4DOM eating all my memory

Sun Feb 1 19:27:09 EST 2004

ewan <frimn at hotmail.com> writes:

> I'm looping over a set of urls pulled from a database, fetching the
> corresponding webpage, and building a DOM tree for it using
> xml.dom.ext.reader.HtmlLib (then trying to match titles in a web library
> catalogue).

Hmm, if this is open-source and it's more than a quick hack, let me
know when you have it working, I maintain a page on open-source stuff
of this nature (bibliographic and cataloguing).

>  all the trees seem to be kept in memory,
> 
> however, when I get through fifty or so iterations the program has used
> about half my memory and slowed the system to a crawl.
> 
> tried turning on all gc debugging flags. they produce lots of output, but it
> all says 'collectable' - sounds fine to me.

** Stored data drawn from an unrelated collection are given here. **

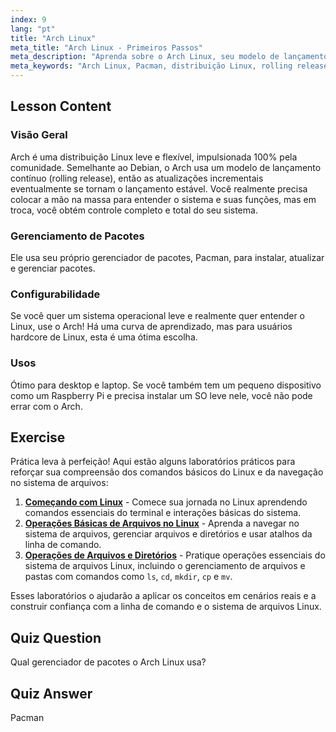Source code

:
 ```yaml
---
index: 9
lang: "pt"
title: "Arch Linux"
meta_title: "Arch Linux - Primeiros Passos"
meta_description: "Aprenda sobre o Arch Linux, seu modelo de lançamento contínuo e o gerenciador de pacotes Pacman. Entenda por que o Arch é ótimo para iniciantes e usuários avançados que buscam controle."
meta_keywords: "Arch Linux, Pacman, distribuição Linux, rolling release, tutorial Linux, guia para iniciantes, SO leve"
---
```


## Lesson Content

### Visão Geral

Arch é uma distribuição Linux leve e flexível, impulsionada 100% pela comunidade. Semelhante ao Debian, o Arch usa um modelo de lançamento contínuo (rolling release), então as atualizações incrementais eventualmente se tornam o lançamento estável. Você realmente precisa colocar a mão na massa para entender o sistema e suas funções, mas em troca, você obtém controle completo e total do seu sistema.

### Gerenciamento de Pacotes

Ele usa seu próprio gerenciador de pacotes, Pacman, para instalar, atualizar e gerenciar pacotes.

### Configurabilidade

Se você quer um sistema operacional leve e realmente quer entender o Linux, use o Arch! Há uma curva de aprendizado, mas para usuários hardcore de Linux, esta é uma ótima escolha.

### Usos

Ótimo para desktop e laptop. Se você também tem um pequeno dispositivo como um Raspberry Pi e precisa instalar um SO leve nele, você não pode errar com o Arch.

## Exercise

Prática leva à perfeição! Aqui estão alguns laboratórios práticos para reforçar sua compreensão dos comandos básicos do Linux e da navegação no sistema de arquivos:

1. **[Começando com Linux](https://labex.io/pt/labs/linux-getting-started-with-linux-446315)** - Comece sua jornada no Linux aprendendo comandos essenciais do terminal e interações básicas do sistema.
2. **[Operações Básicas de Arquivos no Linux](https://labex.io/pt/labs/linux-basic-file-operations-in-linux-18001)** - Aprenda a navegar no sistema de arquivos, gerenciar arquivos e diretórios e usar atalhos da linha de comando.
3. **[Operações de Arquivos e Diretórios](https://labex.io/pt/labs/linux-file-and-directory-operations-17997)** - Pratique operações essenciais do sistema de arquivos Linux, incluindo o gerenciamento de arquivos e pastas com comandos como `ls`, `cd`, `mkdir`, `cp` e `mv`.

Esses laboratórios o ajudarão a aplicar os conceitos em cenários reais e a construir confiança com a linha de comando e o sistema de arquivos Linux.

## Quiz Question

Qual gerenciador de pacotes o Arch Linux usa?

## Quiz Answer

Pacman
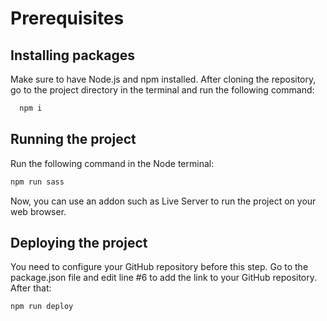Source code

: # Prerequisites
## Installing packages
Make sure to have Node.js and npm installed. After cloning the repository, go to the project directory in the terminal and run the following command:
```bash
  npm i 
``` 
## Running the project
Run the following command in the Node terminal:
```bash
npm run sass
```
Now, you can use an addon such as Live Server to run the project on your web browser.

## Deploying the project
You need to configure your GitHub repository before this step.
Go to the package.json file and edit line #6 to add the link to your GitHub repository.
After that:
```bash
npm run deploy
```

I've never had to resort to this... does it tell you what types /
classes are involved?  IIRC, there was some code posted to python-dev
to give hints about this (though I guess that was mostly/always for
debugging leaks at the C level).

> I even tried doing gc.collect() at the end of every iteration. nothing.
> everything seems to be being collected. so why does each iteration increase
> the memory usage by several megabytes?
> 
> below is some code (and by the way, do I have those 'global's in the right
> places?)

Yes, they're in the right places.  Not sure a global is really needed,
though...

> any suggestions would be appreciated immeasurably...
[...]
>   def find(self, title, uri):
>     global root
>     
>     reader = HtmlLib.Reader()
>     root = reader.fromUri(uri)
> 
>     # find what we're looking for
>     ...

+     reader.releaseNode(root)

?

John